YOUR GOAL: Reading the listing below, count the lines that contain the word "until" and give that count alone.

MATERIAL SUPPLIED:

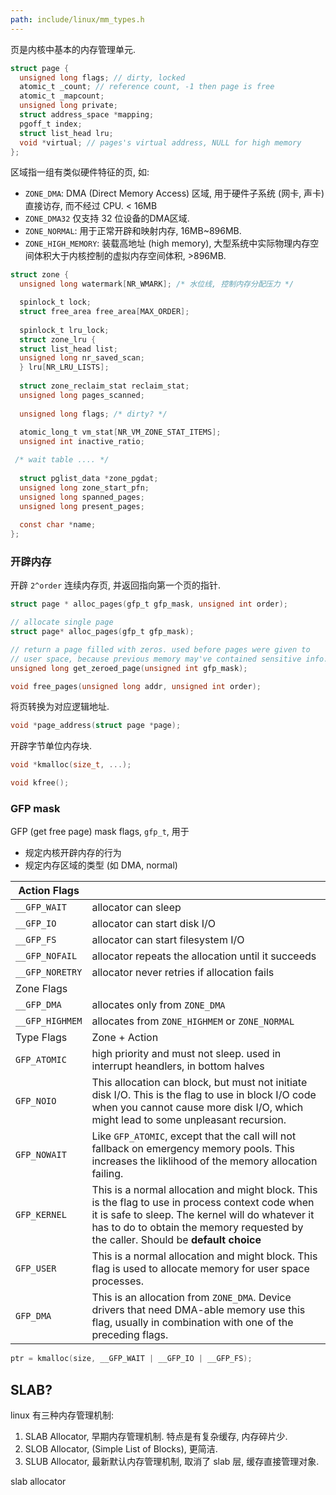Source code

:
 ```yaml
---
path: include/linux/mm_types.h
---
```


页是内核中基本的内存管理单元.

```c
struct page {
  unsigned long flags; // dirty, locked
  atomic_t _count; // reference count, -1 then page is free
  atomic_t _mapcount;
  unsigned long private;
  struct address_space *mapping;
  pgoff_t index;
  struct list_head lru;
  void *virtual; // pages's virtual address, NULL for high memory
};
```

区域指一组有类似硬件特征的页, 如:
- `ZONE_DMA`: DMA (Direct Memory Access) 区域, 用于硬件子系统 (网卡, 声卡) 直接访存, 而不经过 CPU. < 16MB
- `ZONE_DMA32` 仅支持 32 位设备的DMA区域.
- `ZONE_NORMAL`: 用于正常开辟和映射内存, 16MB~896MB.
- `ZONE_HIGH_MEMORY`: 装载高地址 (high memory), 大型系统中实际物理内存空间体积大于内核控制的虚拟内存空间体积, >896MB.

```c
struct zone {
  unsigned long watermark[NR_WMARK]; /* 水位线, 控制内存分配压力 */

  spinlock_t lock;
  struct free_area free_area[MAX_ORDER];
  
  spinlock_t lru_lock;
  struct zone_lru {
  struct list_head list;
  unsigned long nr_saved_scan;
  } lru[NR_LRU_LISTS];
  
  struct zone_reclaim_stat reclaim_stat;
  unsigned long pages_scanned; 
  
  unsigned long flags; /* dirty? */
  
  atomic_long_t vm_stat[NR_VM_ZONE_STAT_ITEMS];
  unsigned int inactive_ratio;

 /* wait table .... */
  
  struct pglist_data *zone_pgdat;
  unsigned long zone_start_pfn;
  unsigned long spanned_pages;
  unsigned long present_pages;
  
  const char *name;
};
```

### 开辟内存

开辟 `2^order` 连续内存页, 并返回指向第一个页的指针.

```c
struct page * alloc_pages(gfp_t gfp_mask, unsigned int order);

// allocate single page
struct page* alloc_pages(gfp_t gfp_mask);

// return a page filled with zeros. used before pages were given to 
// user space, because previous memory may've contained sensitive info.
unsigned long get_zeroed_page(unsigned int gfp_mask);

void free_pages(unsigned long addr, unsigned int order);
```

将页转换为对应逻辑地址.

```c
void *page_address(struct page *page);
```

开辟字节单位内存块.

```c
void *kmalloc(size_t, ...);

void kfree();
```

### GFP mask

GFP (get free page) mask flags, `gfp_t`, 用于
- 规定内核开辟内存的行为
- 规定内存区域的类型 (如 DMA, normal)

| Action Flags    |                                                                                                                                                                                                                                            |
| --------------- | ------------------------------------------------------------------------------------------------------------------------------------------------------------------------------------------------------------------------------------------ |
| `__GFP_WAIT`    | allocator can sleep                                                                                                                                                                                                                        |
| `__GFP_IO`      | allocator can start disk I/O                                                                                                                                                                                                               |
| `__GFP_FS`      | allocator can start filesystem I/O                                                                                                                                                                                                                                                                                                                                                                                                      |
| `__GFP_NOFAIL`  | allocator repeats the allocation until it succeeds                                                                                                                                                                                         |
| `__GFP_NORETRY` | allocator never retries if allocation fails                                                                                                                                                                                                |
| Zone Flags      |                                                                                                                                                                                                                                            |
| `__GFP_DMA`     | allocates only from `ZONE_DMA`                                                                                                                                                                                                                                                                                                                                                                                                                      |
| `__GFP_HIGHMEM` | allocates from `ZONE_HIGHMEM` or `ZONE_NORMAL`                                                                                                                                                                                             |
| Type Flags      | Zone + Action                                                                                                                                                                                                                                           |
| `GFP_ATOMIC`    | high priority and must not sleep. used in interrupt heandlers, in bottom halves                                                                                                                                                            |
| `GFP_NOIO`      | This allocation can block, but must not initiate disk I/O. This is the flag to use in block I/O code when you cannot cause more disk I/O, which might lead to some unpleasant recursion.                                                                                                                                                                                                                                           |
| `GFP_NOWAIT`    | Like `GFP_ATOMIC`, except that the call will not fallback on emergency memory pools. This increases the liklihood of the memory allocation failing.                                                                                                                                                                                                                                           |
| `GFP_KERNEL`      | This is a normal allocation and might block. This is the flag to use in process context code when it is safe to sleep. The kernel will do whatever it has to do to obtain the memory requested by the caller. Should be **default choice** |
| `GFP_USER`      | This is a normal allocation and might block. This flag is used to allocate memory for user space processes.                                                                                                                                |
| `GFP_DMA`       | This is an allocation from `ZONE_DMA`. Device drivers that need DMA-able memory use this flag, usually in combination with one of the preceding flags.                                                                                     |

```c
ptr = kmalloc(size, __GFP_WAIT | __GFP_IO | __GFP_FS);
```

## SLAB?

linux 有三种内存管理机制:
1. SLAB Allocator, 早期内存管理机制. 特点是有复杂缓存, 内存碎片少.
2. SLOB Allocator, (Simple List of Blocks), 更简洁.
3. SLUB Allocator, 最新默认内存管理机制, 取消了 slab 层, 缓存直接管理对象.

slab allocator
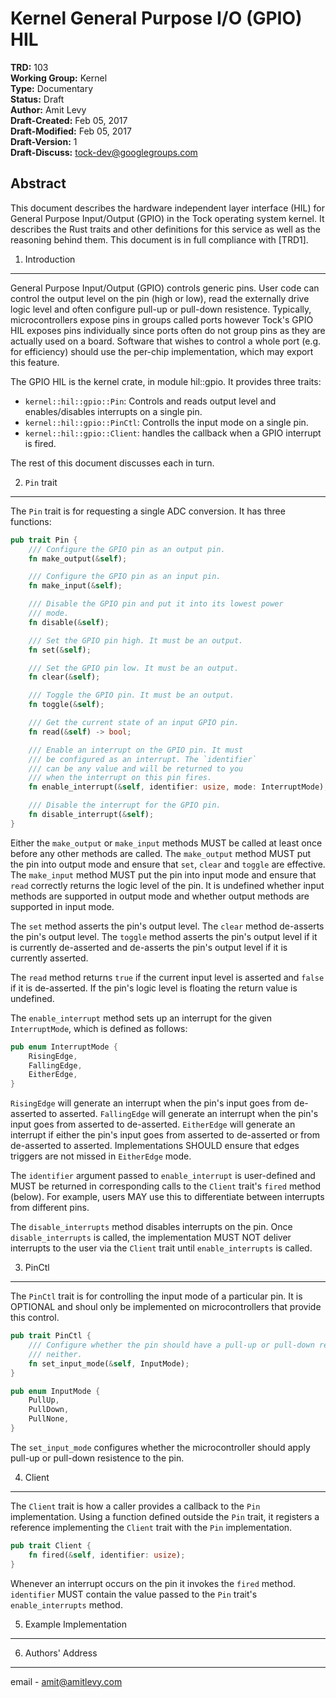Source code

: Kernel General Purpose I/O (GPIO) HIL
========================================

**TRD:** 103 <br/>
**Working Group:** Kernel<br/>
**Type:** Documentary<br/>
**Status:** Draft <br/>
**Author:** Amit Levy <br/>
**Draft-Created:** Feb 05, 2017<br/>
**Draft-Modified:** Feb 05, 2017<br/>
**Draft-Version:** 1<br/>
**Draft-Discuss:** tock-dev@googlegroups.com</br>

Abstract
-------------------------------

This document describes the hardware independent layer interface (HIL) for
General Purpose Input/Output (GPIO) in the Tock operating system kernel.  It
describes the Rust traits and other definitions for this service as well as the
reasoning behind them. This document is in full compliance with [TRD1].

1. Introduction
-------------------------------

General Purpose Input/Output (GPIO) controls generic pins. User code can control
the output level on the pin (high or low), read the externally drive logic level
and often configure pull-up or pull-down resistence. Typically, microcontrollers
expose pins in groups called ports however Tock's GPIO HIL exposes pins
individually since ports often do not group pins as they are actually used on a
board. Software that wishes to control a whole port (e.g. for efficiency) should
use the per-chip implementation, which may export this feature.

The GPIO HIL is the kernel crate, in module hil::gpio. It provides three traits:

  * `kernel::hil::gpio::Pin`: Controls and reads output level and
    enables/disables interrupts on a single pin.
  * `kernel::hil::gpio::PinCtl`: Controlls the input mode on a single pin.
  * `kernel::hil::gpio::Client`: handles the callback when a GPIO interrupt is
    fired.

The rest of this document discusses each in turn.

2. `Pin` trait
-------------------------------

The `Pin` trait is for requesting a single ADC conversion. It has
three functions:

```rust
pub trait Pin {
    /// Configure the GPIO pin as an output pin.
    fn make_output(&self);

    /// Configure the GPIO pin as an input pin.
    fn make_input(&self);

    /// Disable the GPIO pin and put it into its lowest power
    /// mode.
    fn disable(&self);

    /// Set the GPIO pin high. It must be an output.
    fn set(&self);

    /// Set the GPIO pin low. It must be an output.
    fn clear(&self);

    /// Toggle the GPIO pin. It must be an output.
    fn toggle(&self);

    /// Get the current state of an input GPIO pin.
    fn read(&self) -> bool;

    /// Enable an interrupt on the GPIO pin. It must
    /// be configured as an interrupt. The `identifier`
    /// can be any value and will be returned to you
    /// when the interrupt on this pin fires.
    fn enable_interrupt(&self, identifier: usize, mode: InterruptMode);

    /// Disable the interrupt for the GPIO pin.
    fn disable_interrupt(&self);
}
```

Either the `make_output` or `make_input` methods MUST be called at least once
before any other methods are called. The `make_output` method MUST put the pin
into output mode and ensure that `set`, `clear` and `toggle` are effective. The
`make_input` method MUST put the pin into input mode and ensure that `read`
correctly returns the logic level of the pin. It is undefined whether input
methods are supported in output mode and whether output methods are supported
in input mode.

The `set` method asserts the pin's output level. The `clear` method de-asserts
the pin's output level. The `toggle` method asserts the pin's output level if it
is currently de-asserted and de-asserts the pin's output level if it is
currently asserted.

The `read` method returns `true` if the current input level is asserted and
`false` if it is de-asserted. If the pin's logic level is floating the return
value is undefined.

The `enable_interrupt` method sets up an interrupt for the given
`InterruptMode`, which is defined as follows:

```rust
pub enum InterruptMode {
    RisingEdge,
    FallingEdge,
    EitherEdge,
}
```

`RisingEdge` will generate an interrupt when the pin's input goes from
de-asserted to asserted. `FallingEdge` will generate an interrupt when the pin's
input goes from asserted to de-asserted. `EitherEdge` will generate an interrupt
if either the pin's input goes from asserted to de-asserted or from de-asserted
to asserted. Implementations SHOULD ensure that edges triggers are not missed
in `EitherEdge` mode.

The `identifier` argument passed to `enable_interrupt` is user-defined and MUST
be returned in corresponding calls to the `Client` trait's `fired` method
(below). For example, users MAY use this to differentiate between interrupts
from different pins.

The `disable_interrupts` method disables interrupts on the pin. Once
`disable_interrupts` is called, the implementation MUST NOT deliver interrupts
to the user via the `Client` trait until `enable_interrupts` is called.

3. PinCtl
-------------------------------

The `PinCtl` trait is for controlling the input mode of a particular pin. It is
OPTIONAL and shoul only be implemented on microcontrollers that provide this
control.

```rust
pub trait PinCtl {
    /// Configure whether the pin should have a pull-up or pull-down resistor or
    /// neither.
    fn set_input_mode(&self, InputMode);
}

pub enum InputMode {
    PullUp,
    PullDown,
    PullNone,
}
```

The `set_input_mode` configures whether the microcontroller should apply pull-up
or pull-down resistence to the pin.

4. Client
-------------------------------

The `Client` trait is how a caller provides a callback to the `Pin`
implementation. Using a function defined outside the `Pin` trait, it registers a
reference implementing the `Client` trait with the `Pin` implementation.

```rust
pub trait Client {
    fn fired(&self, identifier: usize);
}
```

Whenever an interrupt occurs on the pin it invokes the `fired`
method. `identifier` MUST contain the value passed to the `Pin` trait's `enable_interrupts` method.


5. Example Implementation
---------------------------------

6. Authors' Address
---------------------------------

email - amit@amitlevy.com
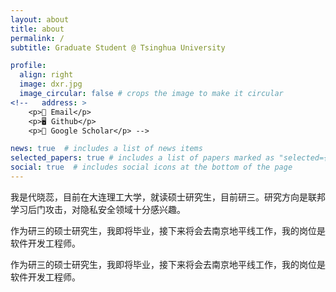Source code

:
 ```yaml
---
layout: about
title: about
permalink: /
subtitle: Graduate Student @ Tsinghua University

profile:
  align: right
  image: dxr.jpg
  image_circular: false # crops the image to make it circular
<!--   address: >
    <p>📧 Email</p>
    <p>🖥︎ Github</p>
    <p>📖 Google Scholar</p> -->

news: true  # includes a list of news items
selected_papers: true # includes a list of papers marked as "selected={true}"
social: true  # includes social icons at the bottom of the page
---
```

<!-- 
Write your biography here. Tell the world about yourself. Link to your favorite [subreddit](http://reddit.com). You can put a picture in, too. The code is already in, just name your picture `prof_pic.jpg` and put it in the `img/` folder.

Put your address / P.O. box / other info right below your picture. You can also disable any these elements by editing `profile` property of the YAML header of your `_pages/about.md`. Edit `_bibliography/papers.bib` and Jekyll will render your [publications page](/al-folio/publications/) automatically.

Link to your social media connections, too. This theme is set up to use [Font Awesome icons](http://fortawesome.github.io/Font-Awesome/) and [Academicons](https://jpswalsh.github.io/academicons/), like the ones below. Add your Facebook, Twitter, LinkedIn, Google Scholar, or just disable all of them.

 -->
我是代晓蕊，目前在大连理工大学，就读硕士研究生，目前研三。研究方向是联邦学习后门攻击，对隐私安全领域十分感兴趣。

作为研三的硕士研究生，我即将毕业，接下来将会去南京地平线工作，我的岗位是软件开发工程师。
<!-- I am also a research intern at [Secure Learning Lab](https://aisecure.github.io/), [UIUC](https://illinois.edu/), advised by Prof. [Bo Li](https://aisecure.github.io/) and was a research intern at [SCLBD](http://scl.sribd.cn/index.html), [CUHK-Shenzhen](https://www.cuhk.edu.cn/en), advised by Prof. [Baoyuan Wu](https://sites.google.com/site/baoyuanwu2015/). -->

作为研三的硕士研究生，我即将毕业，接下来将会去南京地平线工作，我的岗位是软件开发工程师。
<!-- My long-term goal is to make machine learning algorithms robust and interpretable. -->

SOLVED PROBLEM: 2